_DATA FOR THIS EXERCISE:_
'''

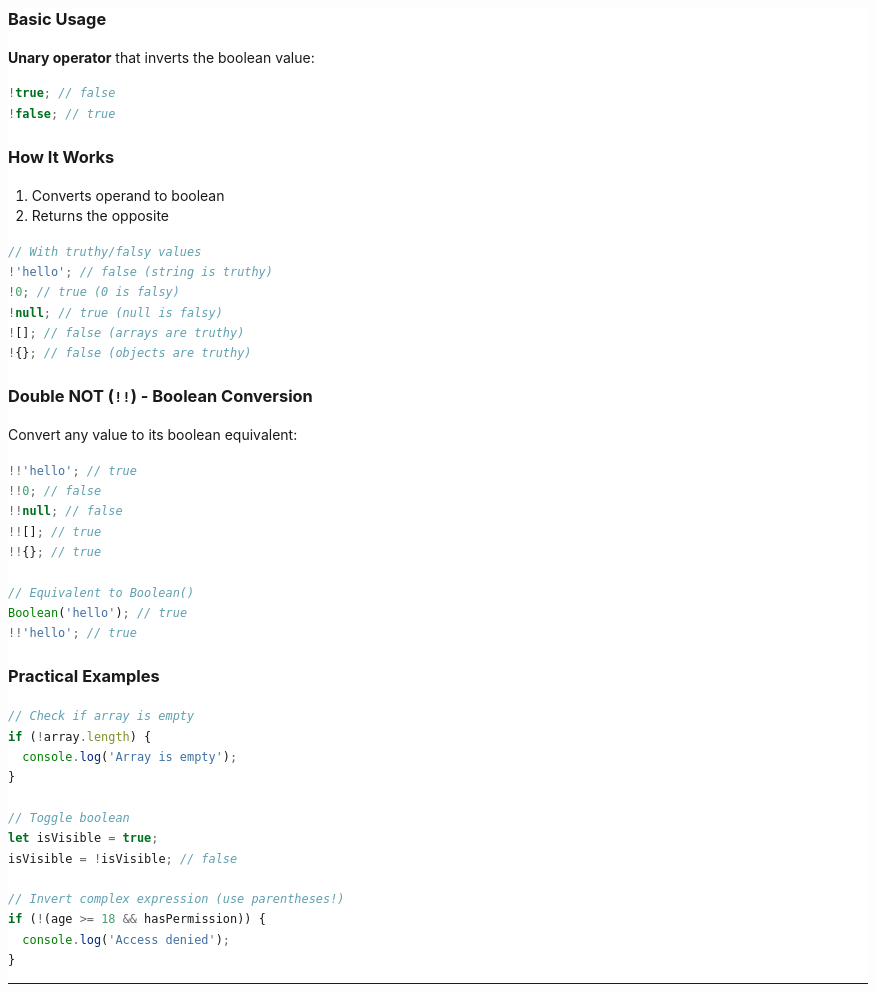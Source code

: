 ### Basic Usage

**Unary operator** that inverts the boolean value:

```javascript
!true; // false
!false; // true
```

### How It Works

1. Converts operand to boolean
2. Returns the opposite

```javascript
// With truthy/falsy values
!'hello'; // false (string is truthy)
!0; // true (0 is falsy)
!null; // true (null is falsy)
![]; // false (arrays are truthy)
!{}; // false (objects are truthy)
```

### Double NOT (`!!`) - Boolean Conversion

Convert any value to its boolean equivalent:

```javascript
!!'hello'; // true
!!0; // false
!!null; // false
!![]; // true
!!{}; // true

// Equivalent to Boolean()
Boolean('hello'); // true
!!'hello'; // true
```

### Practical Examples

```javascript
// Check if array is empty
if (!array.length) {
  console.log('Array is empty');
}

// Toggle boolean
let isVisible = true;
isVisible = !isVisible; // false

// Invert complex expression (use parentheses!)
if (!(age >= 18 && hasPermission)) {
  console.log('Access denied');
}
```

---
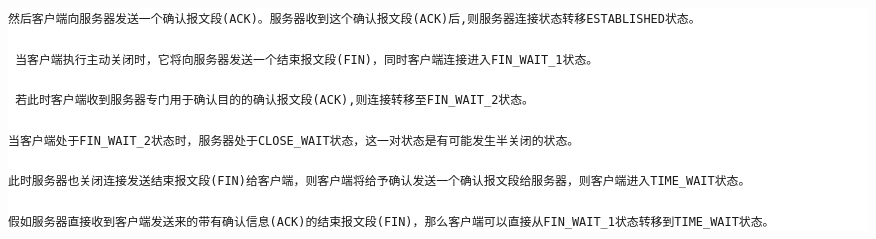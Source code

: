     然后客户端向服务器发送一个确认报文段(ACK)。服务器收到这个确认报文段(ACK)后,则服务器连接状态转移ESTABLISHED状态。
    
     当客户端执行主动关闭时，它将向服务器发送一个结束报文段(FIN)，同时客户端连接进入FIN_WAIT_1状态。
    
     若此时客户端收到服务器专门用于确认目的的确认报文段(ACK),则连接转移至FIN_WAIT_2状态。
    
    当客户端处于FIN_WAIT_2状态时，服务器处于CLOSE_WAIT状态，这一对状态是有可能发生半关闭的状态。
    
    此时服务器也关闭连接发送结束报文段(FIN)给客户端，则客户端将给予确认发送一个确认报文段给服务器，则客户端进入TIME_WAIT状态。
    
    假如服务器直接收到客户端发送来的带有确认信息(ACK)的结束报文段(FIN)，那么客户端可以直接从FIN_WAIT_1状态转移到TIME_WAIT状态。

'''

Write out the entries above verbatim; the pictures do not belong in your copy.

_RESPONSE:_
Source code

: ### Basic Usage

**Unary operator** that inverts the boolean value:

```javascript
!true; // false
!false; // true
```

### How It Works

1. Converts operand to boolean
2. Returns the opposite

```javascript
// With truthy/falsy values
!'hello'; // false (string is truthy)
!0; // true (0 is falsy)
!null; // true (null is falsy)
![]; // false (arrays are truthy)
!{}; // false (objects are truthy)
```

### Double NOT (`!!`) - Boolean Conversion

Convert any value to its boolean equivalent:

```javascript
!!'hello'; // true
!!0; // false
!!null; // false
!![]; // true
!!{}; // true

// Equivalent to Boolean()
Boolean('hello'); // true
!!'hello'; // true
```

### Practical Examples

```javascript
// Check if array is empty
if (!array.length) {
  console.log('Array is empty');
}

// Toggle boolean
let isVisible = true;
isVisible = !isVisible; // false

// Invert complex expression (use parentheses!)
if (!(age >= 18 && hasPermission)) {
  console.log('Access denied');
}
```

---
Source code

:     然后客户端向服务器发送一个确认报文段(ACK)。服务器收到这个确认报文段(ACK)后,则服务器连接状态转移ESTABLISHED状态。
    
     当客户端执行主动关闭时，它将向服务器发送一个结束报文段(FIN)，同时客户端连接进入FIN_WAIT_1状态。
    
     若此时客户端收到服务器专门用于确认目的的确认报文段(ACK),则连接转移至FIN_WAIT_2状态。
    
    当客户端处于FIN_WAIT_2状态时，服务器处于CLOSE_WAIT状态，这一对状态是有可能发生半关闭的状态。
    
    此时服务器也关闭连接发送结束报文段(FIN)给客户端，则客户端将给予确认发送一个确认报文段给服务器，则客户端进入TIME_WAIT状态。
    
    假如服务器直接收到客户端发送来的带有确认信息(ACK)的结束报文段(FIN)，那么客户端可以直接从FIN_WAIT_1状态转移到TIME_WAIT状态。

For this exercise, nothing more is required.